Beberapa saat, ia sampai di rumah.
Sarah dan David—Orang tua Raizel tentu saja sudah tidur, jadi yang membukakan pintu, adalah asisten rumah mereka, Isum.
"Den ... larut sekali pulangnya? tanya Isum.
"Iya, Bi," jawabnya, sambil berjalan masuk dan melewati Isum yang berada di samping pintu.
Isum menyadari jaket bagian tangan dan bahu, juga bulu mata Raizel yang basah, ditambah mata Raizel yang sedikit sembab. Sudah pasti Isum tahu Raizel menangis.
Lalu Isum sedikit berjalan cepat mengikuti Raizel yang akan naik ke kamarnya.
"Den ... Aden nangis ya? Kenapa?" Tanyanya dengan pancaran wajah sedih.
Raizel membalik tubuhnya, menghadap Isum yang lebih pendek darinya.
Ya. Isum, selain menjadi asisten rumah tangga mereka, dia juga adalah pengasuh Raizel dari kecil.
Raizel sendiri. Juga sudah menganggap Isum sebagai Ibu kedua dari ibu kandungnya Sarah, Isum tau. Jika ia menangis, pasti akan menghapus airmatanya dengan baju dibagian bahu atau lengan.
Sudah menjadi kebiasaan, dan tidak mungkin Raizel menjawab tidak, karena pasti Isum akan tahu ia berbohong.
"Iya, Bi. Tapi tolong, jangan bilang sama Bunnda dan Ayah, ya," ucap Raizel memohon.
"Iya, Den ...."
Isum yang lebih pendek dari Raizel, berusaha mengelus pundaknya.
Ia tersenyum karena Raizel, berkata jujur.
Sarah dan David, sering meninggalkan Raizel di rumah, mereka meninggalkannya bukan untuk hal yang tidak penting, tapi mereka bekerja siang dan malam. Raizel tidak menyalahkan mereka, justru ia bersyukur.
Setiap pulang kerja, yang pertama dicari dan ditanyakan oleh Sarah dan David adalah anaknya, Raizel.

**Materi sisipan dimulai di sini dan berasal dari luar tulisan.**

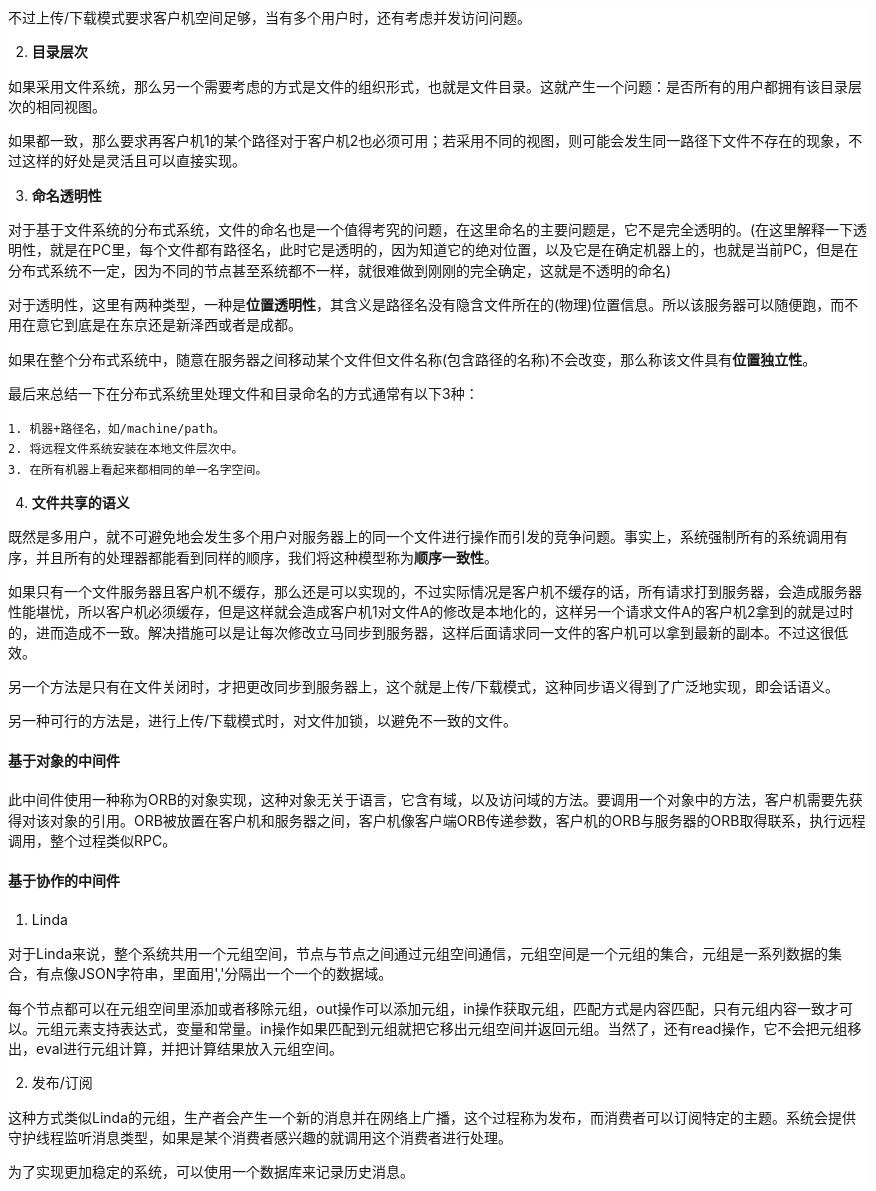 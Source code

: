 不过上传/下载模式要求客户机空间足够，当有多个用户时，还有考虑并发访问问题。

2. **目录层次**

如果采用文件系统，那么另一个需要考虑的方式是文件的组织形式，也就是文件目录。这就产生一个问题：是否所有的用户都拥有该目录层次的相同视图。

如果都一致，那么要求再客户机1的某个路径对于客户机2也必须可用；若采用不同的视图，则可能会发生同一路径下文件不存在的现象，不过这样的好处是灵活且可以直接实现。

3. **命名透明性**

对于基于文件系统的分布式系统，文件的命名也是一个值得考究的问题，在这里命名的主要问题是，它不是完全透明的。(在这里解释一下透明性，就是在PC里，每个文件都有路径名，此时它是透明的，因为知道它的绝对位置，以及它是在确定机器上的，也就是当前PC，但是在分布式系统不一定，因为不同的节点甚至系统都不一样，就很难做到刚刚的完全确定，这就是不透明的命名)

对于透明性，这里有两种类型，一种是**位置透明性**，其含义是路径名没有隐含文件所在的(物理)位置信息。所以该服务器可以随便跑，而不用在意它到底是在东京还是新泽西或者是成都。

如果在整个分布式系统中，随意在服务器之间移动某个文件但文件名称(包含路径的名称)不会改变，那么称该文件具有**位置独立性**。

最后来总结一下在分布式系统里处理文件和目录命名的方式通常有以下3种：
```
1. 机器+路径名，如/machine/path。
2. 将远程文件系统安装在本地文件层次中。
3. 在所有机器上看起来都相同的单一名字空间。
```

4. **文件共享的语义**

既然是多用户，就不可避免地会发生多个用户对服务器上的同一个文件进行操作而引发的竞争问题。事实上，系统强制所有的系统调用有序，并且所有的处理器都能看到同样的顺序，我们将这种模型称为**顺序一致性**。

如果只有一个文件服务器且客户机不缓存，那么还是可以实现的，不过实际情况是客户机不缓存的话，所有请求打到服务器，会造成服务器性能堪忧，所以客户机必须缓存，但是这样就会造成客户机1对文件A的修改是本地化的，这样另一个请求文件A的客户机2拿到的就是过时的，进而造成不一致。解决措施可以是让每次修改立马同步到服务器，这样后面请求同一文件的客户机可以拿到最新的副本。不过这很低效。

另一个方法是只有在文件关闭时，才把更改同步到服务器上，这个就是上传/下载模式，这种同步语义得到了广泛地实现，即会话语义。

另一种可行的方法是，进行上传/下载模式时，对文件加锁，以避免不一致的文件。

#### 基于对象的中间件

此中间件使用一种称为ORB的对象实现，这种对象无关于语言，它含有域，以及访问域的方法。要调用一个对象中的方法，客户机需要先获得对该对象的引用。ORB被放置在客户机和服务器之间，客户机像客户端ORB传递参数，客户机的ORB与服务器的ORB取得联系，执行远程调用，整个过程类似RPC。

#### 基于协作的中间件

1. Linda

对于Linda来说，整个系统共用一个元组空间，节点与节点之间通过元组空间通信，元组空间是一个元组的集合，元组是一系列数据的集合，有点像JSON字符串，里面用','分隔出一个一个的数据域。

每个节点都可以在元组空间里添加或者移除元组，out操作可以添加元组，in操作获取元组，匹配方式是内容匹配，只有元组内容一致才可以。元组元素支持表达式，变量和常量。in操作如果匹配到元组就把它移出元组空间并返回元组。当然了，还有read操作，它不会把元组移出，eval进行元组计算，并把计算结果放入元组空间。

2. 发布/订阅

这种方式类似Linda的元组，生产者会产生一个新的消息并在网络上广播，这个过程称为发布，而消费者可以订阅特定的主题。系统会提供守护线程监听消息类型，如果是某个消费者感兴趣的就调用这个消费者进行处理。

为了实现更加稳定的系统，可以使用一个数据库来记录历史消息。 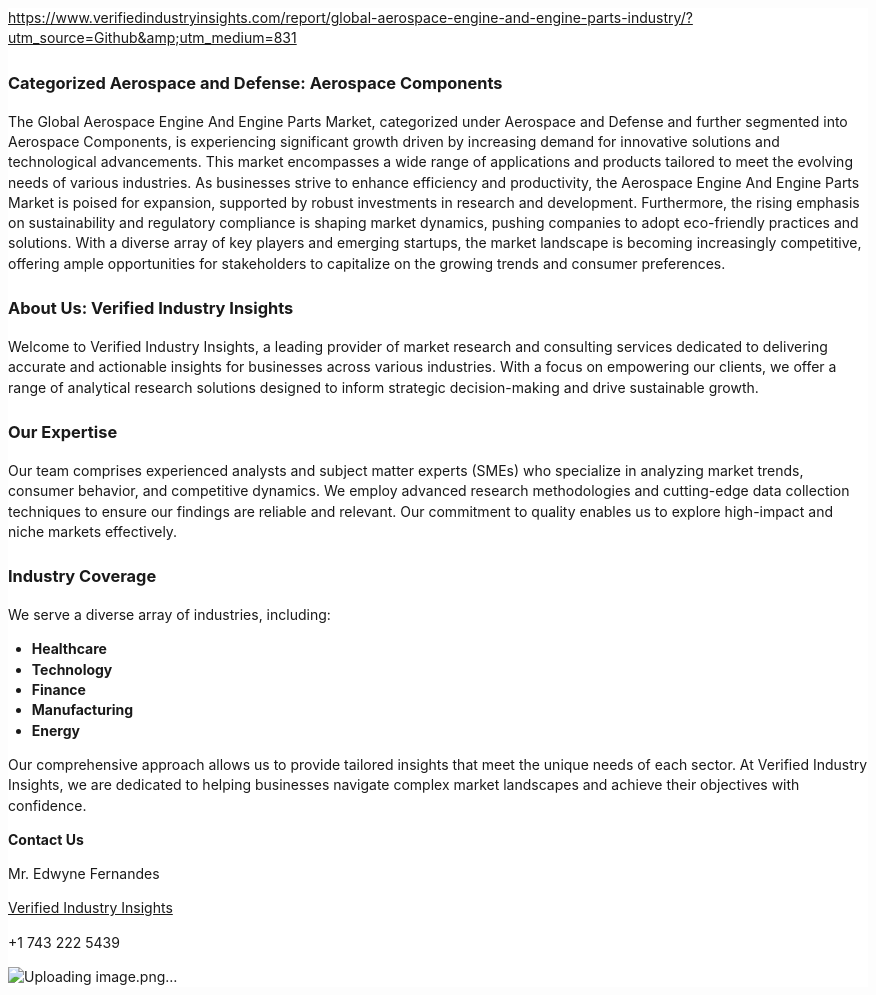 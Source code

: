 </strong><a href="https://www.verifiedindustryinsights.com/report/global-aerospace-engine-and-engine-parts-industry/?utm_source=Github&amp;utm_medium=831">https://www.verifiedindustryinsights.com/report/global-aerospace-engine-and-engine-parts-industry/?utm_source=Github&amp;utm_medium=831</a>&nbsp;</p><h3>Categorized Aerospace and Defense: Aerospace Components </h3><p>The Global Aerospace Engine And Engine Parts Market, categorized under Aerospace and Defense and further segmented into Aerospace Components, is experiencing significant growth driven by increasing demand for innovative solutions and technological advancements. This market encompasses a wide range of applications and products tailored to meet the evolving needs of various industries. As businesses strive to enhance efficiency and productivity, the Aerospace Engine And Engine Parts Market is poised for expansion, supported by robust investments in research and development. Furthermore, the rising emphasis on sustainability and regulatory compliance is shaping market dynamics, pushing companies to adopt eco-friendly practices and solutions. With a diverse array of key players and emerging startups, the market landscape is becoming increasingly competitive, offering ample opportunities for stakeholders to capitalize on the growing trends and consumer preferences.</p><h3>About Us: Verified Industry Insights</h3><p>Welcome to Verified Industry Insights, a leading provider of market research and consulting services dedicated to delivering accurate and actionable insights for businesses across various industries. With a focus on empowering our clients, we offer a range of analytical research solutions designed to inform strategic decision-making and drive sustainable growth.</p><h3>Our Expertise</h3><p>Our team comprises experienced analysts and subject matter experts (SMEs) who specialize in analyzing market trends, consumer behavior, and competitive dynamics. We employ advanced research methodologies and cutting-edge data collection techniques to ensure our findings are reliable and relevant. Our commitment to quality enables us to explore high-impact and niche markets effectively.</p><h3>Industry Coverage</h3><p>We serve a diverse array of industries, including:</p><ul><li><strong>Healthcare</strong></li><li><strong>Technology</strong></li><li><strong>Finance</strong></li><li><strong>Manufacturing</strong></li><li><strong>Energy</strong></li></ul><p>Our comprehensive approach allows us to provide tailored insights that meet the unique needs of each sector. At Verified Industry Insights, we are dedicated to helping businesses navigate complex market landscapes and achieve their objectives with confidence.</p><p><strong>Contact Us</strong></p><p>Mr. Edwyne Fernandes</p><p><a href="https://www.verifiedindustryinsights.com/">Verified Industry Insights</a></p><p>+1 743 222 5439</p>
![Uploading image.png…]()
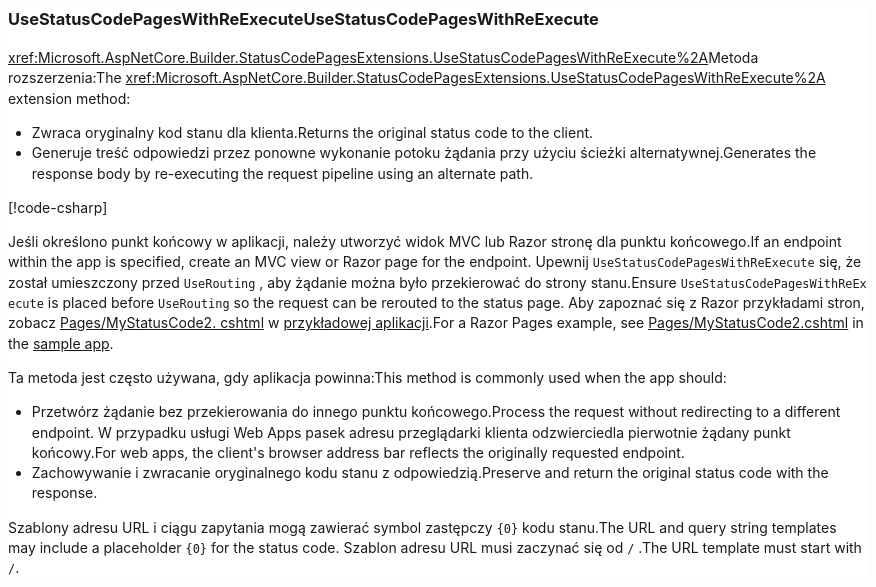 ### <a name="usestatuscodepageswithreexecute"></a><span data-ttu-id="5702f-201">UseStatusCodePagesWithReExecute</span><span class="sxs-lookup"><span data-stu-id="5702f-201">UseStatusCodePagesWithReExecute</span></span>

<span data-ttu-id="5702f-202"><xref:Microsoft.AspNetCore.Builder.StatusCodePagesExtensions.UseStatusCodePagesWithReExecute%2A>Metoda rozszerzenia:</span><span class="sxs-lookup"><span data-stu-id="5702f-202">The <xref:Microsoft.AspNetCore.Builder.StatusCodePagesExtensions.UseStatusCodePagesWithReExecute%2A> extension method:</span></span>

* <span data-ttu-id="5702f-203">Zwraca oryginalny kod stanu dla klienta.</span><span class="sxs-lookup"><span data-stu-id="5702f-203">Returns the original status code to the client.</span></span>
* <span data-ttu-id="5702f-204">Generuje treść odpowiedzi przez ponowne wykonanie potoku żądania przy użyciu ścieżki alternatywnej.</span><span class="sxs-lookup"><span data-stu-id="5702f-204">Generates the response body by re-executing the request pipeline using an alternate path.</span></span>

[!code-csharp[](error-handling/samples/5.x/ErrorHandlingSample/StartupSCreX.cs?name=snippet&highlight=13)]

<span data-ttu-id="5702f-205">Jeśli określono punkt końcowy w aplikacji, należy utworzyć widok MVC lub Razor stronę dla punktu końcowego.</span><span class="sxs-lookup"><span data-stu-id="5702f-205">If an endpoint within the app is specified, create an MVC view or Razor page for the endpoint.</span></span> <span data-ttu-id="5702f-206">Upewnij `UseStatusCodePagesWithReExecute` się, że został umieszczony przed `UseRouting` , aby żądanie można było przekierować do strony stanu.</span><span class="sxs-lookup"><span data-stu-id="5702f-206">Ensure `UseStatusCodePagesWithReExecute` is placed before `UseRouting` so the request can be rerouted to the status page.</span></span> <span data-ttu-id="5702f-207">Aby zapoznać się z Razor przykładami stron, zobacz [Pages/MyStatusCode2. cshtml](https://github.com/dotnet/AspNetCore.Docs/tree/main/aspnetcore/fundamentals/error-handling/samples/5.x/ErrorHandlingSample/Pages) w [przykładowej aplikacji](https://github.com/dotnet/AspNetCore.Docs/tree/main/aspnetcore/fundamentals/error-handling/samples/5.x).</span><span class="sxs-lookup"><span data-stu-id="5702f-207">For a Razor Pages example, see [Pages/MyStatusCode2.cshtml](https://github.com/dotnet/AspNetCore.Docs/tree/main/aspnetcore/fundamentals/error-handling/samples/5.x/ErrorHandlingSample/Pages) in the [sample app](https://github.com/dotnet/AspNetCore.Docs/tree/main/aspnetcore/fundamentals/error-handling/samples/5.x).</span></span>

<span data-ttu-id="5702f-208">Ta metoda jest często używana, gdy aplikacja powinna:</span><span class="sxs-lookup"><span data-stu-id="5702f-208">This method is commonly used when the app should:</span></span>

* <span data-ttu-id="5702f-209">Przetwórz żądanie bez przekierowania do innego punktu końcowego.</span><span class="sxs-lookup"><span data-stu-id="5702f-209">Process the request without redirecting to a different endpoint.</span></span> <span data-ttu-id="5702f-210">W przypadku usługi Web Apps pasek adresu przeglądarki klienta odzwierciedla pierwotnie żądany punkt końcowy.</span><span class="sxs-lookup"><span data-stu-id="5702f-210">For web apps, the client's browser address bar reflects the originally requested endpoint.</span></span>
* <span data-ttu-id="5702f-211">Zachowywanie i zwracanie oryginalnego kodu stanu z odpowiedzią.</span><span class="sxs-lookup"><span data-stu-id="5702f-211">Preserve and return the original status code with the response.</span></span>

<span data-ttu-id="5702f-212">Szablony adresu URL i ciągu zapytania mogą zawierać symbol zastępczy `{0}` kodu stanu.</span><span class="sxs-lookup"><span data-stu-id="5702f-212">The URL and query string templates may include a placeholder `{0}` for the status code.</span></span> <span data-ttu-id="5702f-213">Szablon adresu URL musi zaczynać się od `/` .</span><span class="sxs-lookup"><span data-stu-id="5702f-213">The URL template must start with `/`.</span></span>
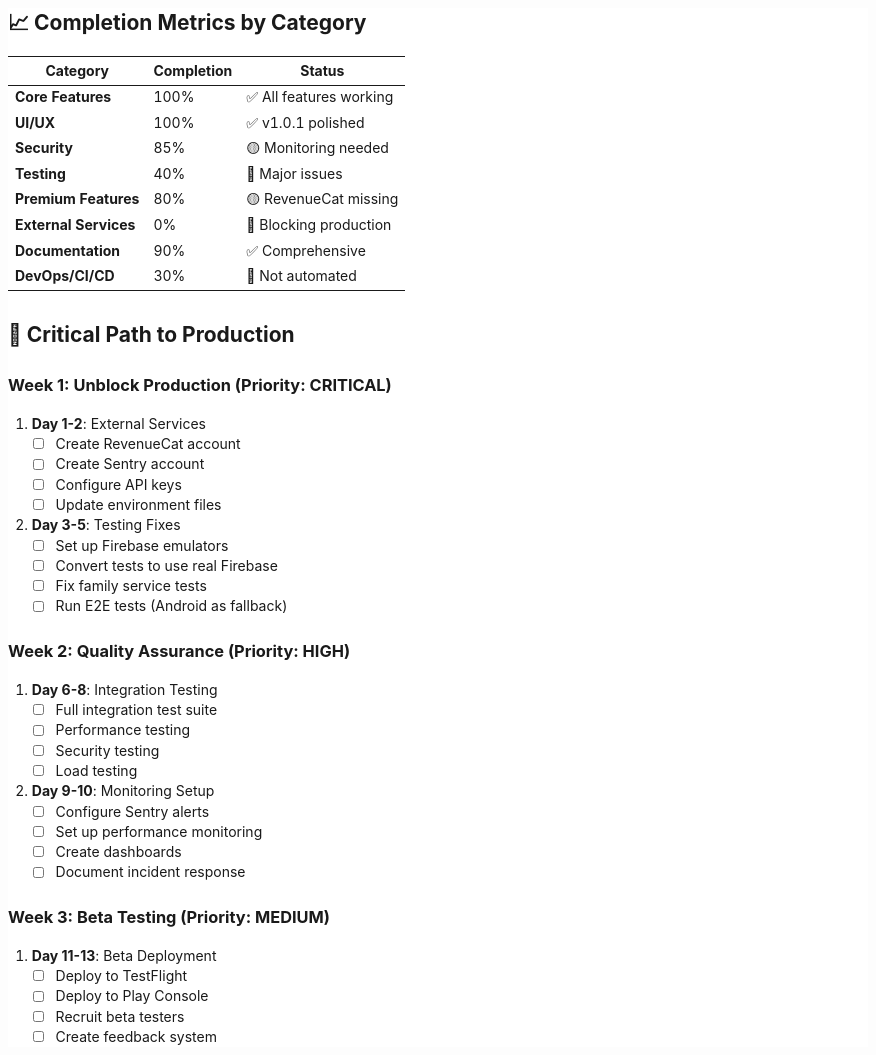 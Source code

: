 ## 📈 Completion Metrics by Category

| Category | Completion | Status |
|----------|------------|--------|
| **Core Features** | 100% | ✅ All features working |
| **UI/UX** | 100% | ✅ v1.0.1 polished |
| **Security** | 85% | 🟡 Monitoring needed |
| **Testing** | 40% | 🔴 Major issues |
| **Premium Features** | 80% | 🟡 RevenueCat missing |
| **External Services** | 0% | 🔴 Blocking production |
| **Documentation** | 90% | ✅ Comprehensive |
| **DevOps/CI/CD** | 30% | 🔴 Not automated |

## 🎯 Critical Path to Production

### Week 1: Unblock Production (Priority: CRITICAL)
1. **Day 1-2**: External Services
   - [ ] Create RevenueCat account
   - [ ] Create Sentry account
   - [ ] Configure API keys
   - [ ] Update environment files

2. **Day 3-5**: Testing Fixes
   - [ ] Set up Firebase emulators
   - [ ] Convert tests to use real Firebase
   - [ ] Fix family service tests
   - [ ] Run E2E tests (Android as fallback)

### Week 2: Quality Assurance (Priority: HIGH)
1. **Day 6-8**: Integration Testing
   - [ ] Full integration test suite
   - [ ] Performance testing
   - [ ] Security testing
   - [ ] Load testing

2. **Day 9-10**: Monitoring Setup
   - [ ] Configure Sentry alerts
   - [ ] Set up performance monitoring
   - [ ] Create dashboards
   - [ ] Document incident response

### Week 3: Beta Testing (Priority: MEDIUM)
1. **Day 11-13**: Beta Deployment
   - [ ] Deploy to TestFlight
   - [ ] Deploy to Play Console
   - [ ] Recruit beta testers
   - [ ] Create feedback system
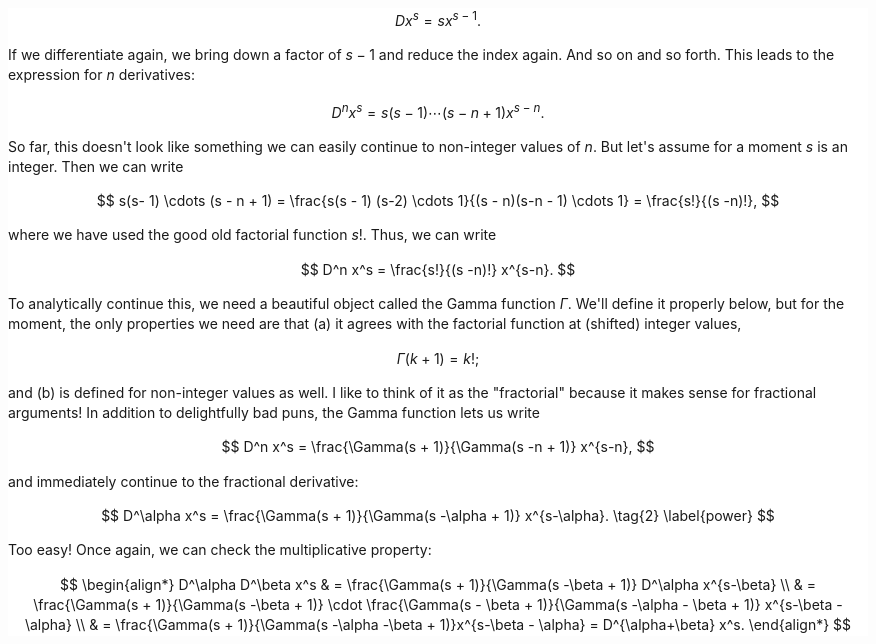 $$
D x^s = s x^{s-1}.
$$

If we differentiate again, we bring down a factor of $s - 1$ and
reduce the index again. And so on and so forth. This leads to the expression for
$n$ derivatives:

$$
D^n x^s = s(s- 1) \cdots (s - n + 1) x^{s-n}.
$$

So far, this doesn't look like something we can easily continue to
non-integer values of $n$.
But let's assume for a moment $s$ is an integer.
Then we can write

$$
s(s- 1) \cdots (s - n + 1) = \frac{s(s - 1) (s-2) \cdots 1}{(s -
n)(s-n - 1) \cdots 1} = \frac{s!}{(s -n)!},
$$

where we have used the good old factorial function $s!$.
Thus, we can write

$$
D^n x^s = \frac{s!}{(s -n)!} x^{s-n}.
$$

To analytically continue this, we need a beautiful object called the
Gamma function $\Gamma$.
We'll define it properly below, but for the moment, the
only properties we need are that (a) it agrees with the factorial
function at (shifted) integer values,

$$
\Gamma(k + 1) = k!;
$$

and (b) is defined for non-integer values as well. I like to think of it as the
"fractorial" because it makes sense for fractional arguments! In addition to
delightfully bad puns, the Gamma function lets us write

$$
D^n x^s = \frac{\Gamma(s + 1)}{\Gamma(s -n + 1)} x^{s-n},
$$

and immediately continue to the fractional derivative:

$$
D^\alpha x^s = \frac{\Gamma(s + 1)}{\Gamma(s -\alpha + 1)}
x^{s-\alpha}. \tag{2} \label{power}
$$

Too easy! Once again, we can check the multiplicative property:

$$
\begin{align*}
D^\alpha D^\beta x^s & = \frac{\Gamma(s + 1)}{\Gamma(s -\beta + 1)}
D^\alpha x^{s-\beta} \\
& = \frac{\Gamma(s + 1)}{\Gamma(s -\beta + 1)}
\cdot \frac{\Gamma(s - \beta + 1)}{\Gamma(s -\alpha - \beta + 1)}
x^{s-\beta - \alpha} \\
& = \frac{\Gamma(s + 1)}{\Gamma(s -\alpha -\beta + 1)}x^{s-\beta -
\alpha}  = D^{\alpha+\beta} x^s.
\end{align*}
$$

Karena hal itu juga, jika Raizel menangis saat kecil, Yang sering menghiburnya dan menenangkannya adalah Isum.
Isum juga mempunyai anak laki-laki, ia seumuran dengan Raizel. Karena itu juga saat Isum jauh dari anaknya di kampung, ia menganggap Raizel seperti putranya.
Sarah dan David, tentu tidak keberatan dengan itu, mereka justru menjadi tenang jika tidak di rumah. Karena percaya, Isum bisa menjaga Raizel dengan baik.
"Bi ....
Aku masuk dulu ya" pamit Raizel.
"Iya, Den."
Raizel berjalan menaiki tangga ke kamar. Saat sudah di kamar, ia bantingkan tubuhnya ke kasur springbadnya dengan posisi terlentang.
Dia memikirkan perkataan Kakek tadi yang ia temui. Karena dia, Raizel mulai merasa sedikit bisa menghiraukan rasa takutnya.
Tubuhnya lemas karena kelelahan. Dan tanpa ia sadari, dia mulai terlelap dalam mimpi.